Stored dataset items:
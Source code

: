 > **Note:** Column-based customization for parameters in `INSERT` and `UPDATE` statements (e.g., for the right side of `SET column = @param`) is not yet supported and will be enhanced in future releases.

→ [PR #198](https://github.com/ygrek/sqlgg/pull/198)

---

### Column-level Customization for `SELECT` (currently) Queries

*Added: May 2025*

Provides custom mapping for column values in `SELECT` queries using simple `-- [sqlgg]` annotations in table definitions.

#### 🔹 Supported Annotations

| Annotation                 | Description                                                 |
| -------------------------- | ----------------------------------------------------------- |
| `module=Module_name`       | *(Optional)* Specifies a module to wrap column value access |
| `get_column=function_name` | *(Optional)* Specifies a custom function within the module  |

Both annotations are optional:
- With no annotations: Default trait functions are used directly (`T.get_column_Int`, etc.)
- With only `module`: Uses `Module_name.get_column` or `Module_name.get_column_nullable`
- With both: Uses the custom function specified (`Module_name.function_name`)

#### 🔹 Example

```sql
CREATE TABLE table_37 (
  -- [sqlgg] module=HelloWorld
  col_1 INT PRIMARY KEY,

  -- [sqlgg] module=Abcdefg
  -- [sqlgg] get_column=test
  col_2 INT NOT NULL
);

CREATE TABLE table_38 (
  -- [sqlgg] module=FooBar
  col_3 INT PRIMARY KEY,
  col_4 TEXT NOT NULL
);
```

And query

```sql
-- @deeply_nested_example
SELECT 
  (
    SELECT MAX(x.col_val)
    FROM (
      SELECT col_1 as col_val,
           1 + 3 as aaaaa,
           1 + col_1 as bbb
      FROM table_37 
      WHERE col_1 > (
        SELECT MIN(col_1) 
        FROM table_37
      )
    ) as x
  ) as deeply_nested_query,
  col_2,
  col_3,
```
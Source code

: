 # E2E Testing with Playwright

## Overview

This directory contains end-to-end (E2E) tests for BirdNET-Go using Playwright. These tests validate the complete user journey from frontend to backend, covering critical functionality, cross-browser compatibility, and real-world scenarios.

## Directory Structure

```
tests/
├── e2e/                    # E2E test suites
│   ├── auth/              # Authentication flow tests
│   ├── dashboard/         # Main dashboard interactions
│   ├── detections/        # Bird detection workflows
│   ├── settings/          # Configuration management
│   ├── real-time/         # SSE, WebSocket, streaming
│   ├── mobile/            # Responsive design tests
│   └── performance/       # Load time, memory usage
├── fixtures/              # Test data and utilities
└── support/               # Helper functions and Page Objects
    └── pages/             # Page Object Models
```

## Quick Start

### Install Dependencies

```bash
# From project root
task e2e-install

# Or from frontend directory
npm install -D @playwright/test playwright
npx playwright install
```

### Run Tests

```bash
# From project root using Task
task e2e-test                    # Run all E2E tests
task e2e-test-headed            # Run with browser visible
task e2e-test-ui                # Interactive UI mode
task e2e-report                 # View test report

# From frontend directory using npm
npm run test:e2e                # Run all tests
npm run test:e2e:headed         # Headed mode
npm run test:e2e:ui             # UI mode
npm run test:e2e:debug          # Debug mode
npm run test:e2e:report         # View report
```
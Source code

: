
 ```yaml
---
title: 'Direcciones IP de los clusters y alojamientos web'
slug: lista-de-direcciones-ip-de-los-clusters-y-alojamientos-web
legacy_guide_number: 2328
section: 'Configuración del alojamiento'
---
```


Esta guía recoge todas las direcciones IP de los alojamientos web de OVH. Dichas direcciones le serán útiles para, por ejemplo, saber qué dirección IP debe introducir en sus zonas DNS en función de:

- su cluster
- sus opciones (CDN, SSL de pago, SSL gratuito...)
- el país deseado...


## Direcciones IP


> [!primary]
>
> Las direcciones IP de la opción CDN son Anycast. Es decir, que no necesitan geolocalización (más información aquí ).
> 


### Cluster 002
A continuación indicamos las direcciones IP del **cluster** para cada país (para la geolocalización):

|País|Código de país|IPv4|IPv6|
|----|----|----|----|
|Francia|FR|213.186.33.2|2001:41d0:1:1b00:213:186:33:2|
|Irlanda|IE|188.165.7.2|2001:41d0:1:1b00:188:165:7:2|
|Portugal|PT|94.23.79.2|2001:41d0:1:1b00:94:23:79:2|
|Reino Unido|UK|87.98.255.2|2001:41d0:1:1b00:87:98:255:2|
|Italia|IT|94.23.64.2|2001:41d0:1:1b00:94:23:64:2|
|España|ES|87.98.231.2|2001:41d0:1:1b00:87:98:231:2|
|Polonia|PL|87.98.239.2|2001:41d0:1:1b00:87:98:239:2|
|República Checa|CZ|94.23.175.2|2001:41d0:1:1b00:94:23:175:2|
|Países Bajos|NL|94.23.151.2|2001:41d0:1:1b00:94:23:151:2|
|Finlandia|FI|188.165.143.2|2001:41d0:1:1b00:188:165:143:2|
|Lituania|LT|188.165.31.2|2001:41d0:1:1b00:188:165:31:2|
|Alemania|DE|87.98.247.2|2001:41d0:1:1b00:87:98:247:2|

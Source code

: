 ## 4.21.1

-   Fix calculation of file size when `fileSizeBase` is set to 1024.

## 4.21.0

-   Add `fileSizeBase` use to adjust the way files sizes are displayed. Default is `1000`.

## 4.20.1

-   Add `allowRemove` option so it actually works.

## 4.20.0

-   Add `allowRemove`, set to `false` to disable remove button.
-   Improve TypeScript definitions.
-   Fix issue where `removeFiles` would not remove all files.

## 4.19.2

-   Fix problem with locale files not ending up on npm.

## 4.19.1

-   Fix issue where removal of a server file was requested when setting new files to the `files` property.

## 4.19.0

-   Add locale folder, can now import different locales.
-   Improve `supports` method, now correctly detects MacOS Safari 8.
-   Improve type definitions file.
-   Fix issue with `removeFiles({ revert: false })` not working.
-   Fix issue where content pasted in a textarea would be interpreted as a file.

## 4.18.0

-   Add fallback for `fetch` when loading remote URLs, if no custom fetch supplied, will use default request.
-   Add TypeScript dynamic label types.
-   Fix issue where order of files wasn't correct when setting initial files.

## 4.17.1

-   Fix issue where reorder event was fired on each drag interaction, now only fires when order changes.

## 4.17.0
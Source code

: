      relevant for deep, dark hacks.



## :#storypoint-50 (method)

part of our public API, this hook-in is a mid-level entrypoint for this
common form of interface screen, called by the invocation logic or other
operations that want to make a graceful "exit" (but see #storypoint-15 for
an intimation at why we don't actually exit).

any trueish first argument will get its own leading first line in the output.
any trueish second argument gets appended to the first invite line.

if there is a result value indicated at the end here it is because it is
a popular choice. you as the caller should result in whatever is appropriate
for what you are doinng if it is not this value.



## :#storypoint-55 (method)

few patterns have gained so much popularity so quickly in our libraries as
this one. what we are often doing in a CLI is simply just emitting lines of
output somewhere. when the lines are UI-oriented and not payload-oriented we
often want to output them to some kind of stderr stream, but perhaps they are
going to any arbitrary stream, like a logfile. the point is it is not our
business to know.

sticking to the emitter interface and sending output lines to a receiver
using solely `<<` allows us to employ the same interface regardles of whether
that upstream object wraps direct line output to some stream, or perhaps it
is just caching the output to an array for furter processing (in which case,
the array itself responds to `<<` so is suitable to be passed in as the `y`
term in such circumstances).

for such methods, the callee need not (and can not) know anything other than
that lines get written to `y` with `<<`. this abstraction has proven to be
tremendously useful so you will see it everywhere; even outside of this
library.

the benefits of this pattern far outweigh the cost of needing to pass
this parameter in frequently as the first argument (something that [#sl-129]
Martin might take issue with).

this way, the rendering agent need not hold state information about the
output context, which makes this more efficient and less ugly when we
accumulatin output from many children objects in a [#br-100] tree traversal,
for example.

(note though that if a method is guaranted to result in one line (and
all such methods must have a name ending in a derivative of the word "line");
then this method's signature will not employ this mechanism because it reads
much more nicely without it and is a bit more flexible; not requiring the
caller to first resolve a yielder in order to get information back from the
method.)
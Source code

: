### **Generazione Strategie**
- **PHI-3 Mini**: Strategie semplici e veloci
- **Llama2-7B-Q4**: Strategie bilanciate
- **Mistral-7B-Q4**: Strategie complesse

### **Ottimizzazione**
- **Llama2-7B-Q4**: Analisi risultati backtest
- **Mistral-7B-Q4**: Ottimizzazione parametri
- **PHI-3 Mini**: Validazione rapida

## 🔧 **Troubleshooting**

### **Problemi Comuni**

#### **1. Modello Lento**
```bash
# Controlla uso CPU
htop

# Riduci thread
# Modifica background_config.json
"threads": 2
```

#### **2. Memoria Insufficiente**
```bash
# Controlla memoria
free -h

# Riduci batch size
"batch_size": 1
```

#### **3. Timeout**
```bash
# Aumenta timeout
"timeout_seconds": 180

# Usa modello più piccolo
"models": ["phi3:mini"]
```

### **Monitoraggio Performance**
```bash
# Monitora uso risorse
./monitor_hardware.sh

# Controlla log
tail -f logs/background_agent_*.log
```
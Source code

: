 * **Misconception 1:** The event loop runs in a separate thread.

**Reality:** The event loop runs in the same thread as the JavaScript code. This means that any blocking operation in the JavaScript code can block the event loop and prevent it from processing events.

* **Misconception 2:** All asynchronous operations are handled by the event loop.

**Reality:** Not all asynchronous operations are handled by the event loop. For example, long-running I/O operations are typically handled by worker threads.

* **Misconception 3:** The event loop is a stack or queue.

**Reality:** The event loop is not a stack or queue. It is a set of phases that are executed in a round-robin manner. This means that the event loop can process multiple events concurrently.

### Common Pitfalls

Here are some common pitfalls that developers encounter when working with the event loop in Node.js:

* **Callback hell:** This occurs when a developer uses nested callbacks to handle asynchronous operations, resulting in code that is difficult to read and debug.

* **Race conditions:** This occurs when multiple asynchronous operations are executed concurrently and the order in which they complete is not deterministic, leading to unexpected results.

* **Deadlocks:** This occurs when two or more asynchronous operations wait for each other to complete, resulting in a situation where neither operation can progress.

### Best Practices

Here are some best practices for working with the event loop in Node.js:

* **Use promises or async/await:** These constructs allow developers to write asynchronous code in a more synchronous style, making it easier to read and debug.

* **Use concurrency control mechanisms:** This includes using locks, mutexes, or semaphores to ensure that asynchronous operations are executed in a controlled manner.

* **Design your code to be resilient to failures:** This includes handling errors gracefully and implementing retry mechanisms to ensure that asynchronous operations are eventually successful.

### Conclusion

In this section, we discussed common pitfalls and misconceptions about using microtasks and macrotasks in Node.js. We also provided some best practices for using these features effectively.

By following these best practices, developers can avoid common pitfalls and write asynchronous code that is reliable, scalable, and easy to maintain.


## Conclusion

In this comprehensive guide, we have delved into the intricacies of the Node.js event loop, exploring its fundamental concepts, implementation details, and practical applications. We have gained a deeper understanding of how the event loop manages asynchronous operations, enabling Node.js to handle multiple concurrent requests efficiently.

» PROBLEM TO SOLVE
Each line above that contains the word "definitions" should be returned.

» RESPONSE AREA
Provides custom mapping for column values in `SELECT` queries using simple `-- [sqlgg]` annotations in table definitions.
-   Improve TypeScript definitions.
-   Improve type definitions file.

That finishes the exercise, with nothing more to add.